Bob Dylan – Power Of Recall (Tambourine Man Records TMR 197/198)

 Power Of Recall (Tambourine Man Records TMR 197/198)

Ramat Gan Stadium, Tel Aviv, Israel – June 20th, 2011

Disc 1 (74:28):  Introduction, Gonna Change My Way Of Thinking, It’s All Over Now Baby Blue, Things Have Changed, Tangled Up In Blue, Summer Days, Simple Twist Of Fate, Cold Irons Bound, A Hard Rain’s A-Gonna Fall, Highway 61 Revisited, Forgetful Heart, Thunder On The Mountain, Ballad Of A Thin Man

Disc 2 (75:33): Like A Rolling Stone, All Along The Watchtower, Blowin’ In The Wind. Star Hall – KITEC, Kowloon Bay, Hong Kong – April 13th, 2011:  Gonna Change My Way Of Thinking, It Ain’t Me Babe, Things Have Changed, Tangled Up In Blue, Simple Twist Of Fate, High Water (For Charley Patton), A Hard Rain’s A-Gonna Fall, If You Ever Go To Houston, Spirit On The Water, My Wife’s Home Town

Much like how Bob Dylan visited places like Hong Kong and Singapore earlier in 2011, places he’s not visited in almost twenty years, he likewise played in Israel for the first time since 1993.  The Tel Aviv show comes in the middle of a two week tour of Europe between dates in London and Milan.  

Power Of Recall presents the complete show in very good to excellent sound quality.  Ramat Gan Stadium is the city’s outdoor soccer stadium with a capacity of 40,000.  The tape picks up the show very well but there is the “wavering” commonly found on tapes made in outdoor venues.

There are faint audience conversations throughout the show (in both English and Hebrew) and some funny out-of-tune singing during songs like “It Ain’t Me Babe,” “Like A Rolling Stone,” and “Blowin’ In The Wind.”  

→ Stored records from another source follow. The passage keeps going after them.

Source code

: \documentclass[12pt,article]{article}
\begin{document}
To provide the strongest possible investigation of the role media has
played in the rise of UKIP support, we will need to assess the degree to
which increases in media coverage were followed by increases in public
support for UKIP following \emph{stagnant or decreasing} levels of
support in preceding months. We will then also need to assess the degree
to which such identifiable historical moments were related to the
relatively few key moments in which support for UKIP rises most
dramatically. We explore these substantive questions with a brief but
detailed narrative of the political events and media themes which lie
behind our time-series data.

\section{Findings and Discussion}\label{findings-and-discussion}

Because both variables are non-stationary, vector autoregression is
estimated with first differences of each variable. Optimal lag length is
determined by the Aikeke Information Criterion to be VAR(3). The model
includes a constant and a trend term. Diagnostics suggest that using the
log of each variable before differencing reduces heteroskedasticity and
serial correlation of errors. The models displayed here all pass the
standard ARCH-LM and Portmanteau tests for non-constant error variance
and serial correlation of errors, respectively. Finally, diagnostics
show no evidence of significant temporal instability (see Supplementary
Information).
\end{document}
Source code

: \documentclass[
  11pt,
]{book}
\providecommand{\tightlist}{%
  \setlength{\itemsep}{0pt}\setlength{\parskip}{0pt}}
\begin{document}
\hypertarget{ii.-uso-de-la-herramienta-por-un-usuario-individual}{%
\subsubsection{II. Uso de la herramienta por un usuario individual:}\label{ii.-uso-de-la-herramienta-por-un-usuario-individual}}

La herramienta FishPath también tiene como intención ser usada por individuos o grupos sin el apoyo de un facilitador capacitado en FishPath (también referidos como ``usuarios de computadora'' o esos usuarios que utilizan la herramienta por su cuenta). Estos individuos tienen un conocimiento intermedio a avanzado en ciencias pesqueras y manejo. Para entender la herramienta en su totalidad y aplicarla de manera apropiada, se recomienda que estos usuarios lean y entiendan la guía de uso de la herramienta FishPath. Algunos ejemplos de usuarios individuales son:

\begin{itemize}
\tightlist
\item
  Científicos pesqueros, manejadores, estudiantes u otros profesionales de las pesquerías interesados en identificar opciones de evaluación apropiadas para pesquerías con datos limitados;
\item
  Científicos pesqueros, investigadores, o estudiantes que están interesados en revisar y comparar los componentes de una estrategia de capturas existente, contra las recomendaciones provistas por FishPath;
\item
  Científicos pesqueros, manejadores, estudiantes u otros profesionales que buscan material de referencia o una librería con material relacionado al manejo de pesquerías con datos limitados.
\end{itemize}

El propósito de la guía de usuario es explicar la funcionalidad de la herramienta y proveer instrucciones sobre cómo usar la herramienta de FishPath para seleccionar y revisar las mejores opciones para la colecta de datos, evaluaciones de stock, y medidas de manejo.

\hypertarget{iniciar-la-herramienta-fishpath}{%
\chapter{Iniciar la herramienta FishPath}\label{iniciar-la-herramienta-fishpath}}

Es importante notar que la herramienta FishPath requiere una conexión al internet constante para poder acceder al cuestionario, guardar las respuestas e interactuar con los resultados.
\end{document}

The setlist for Tel Aviv is identical to the previous concert in London on June 18th, a rare occurrence for Dylan.  The AP review stated that “legendary rocker Bob Dylan has played a much-awaited concert in Tel Aviv, reprising his famous hits but disappointing thousands of fans by not addressing them and refusing to perform encores.  Twenty-one-year-old Daniel Levy said she came to hear the Dylan classics. She called his music ‘more real, more authentic, more powerful than what we have today.’  But Yosef Speizer, 28, said Dylan’s apparent detachment was bizarre. ‘The whole thing was strange,’ he said.”

People who attended the show didn’t find the latter to be much of a problem, preferring Dylan to address the crowd through his music than through empty gestures or inane little speeches.  Comments from attendees point out that the show was “real special. Dylan’s voice was nothing short of superb and more important, convincing and truthful. Every on of them words rang true, but not the words of the Italian poet, but Dylan’s words. I felt that he means and really cares, that it is important for him to be on the stage and sing these songs, that he relates to the songs, old and new alike.”

It’s apparent to anyone who attends Dylan’s shows, and who can gain a good view of him in performance, that he’s engaging his songs with extreme enthusiasm, gesticulating and giving non-verbal comments to the old lyrics.  The opening two songs, “Gonna Change My Way Of Thinking” and “It’s All Over Now Baby Blue” are especially potent.  He gives interesting little grunts in the latter, for example ending the line “The highway’s for gamblers / you better use your sense” with a loud snort.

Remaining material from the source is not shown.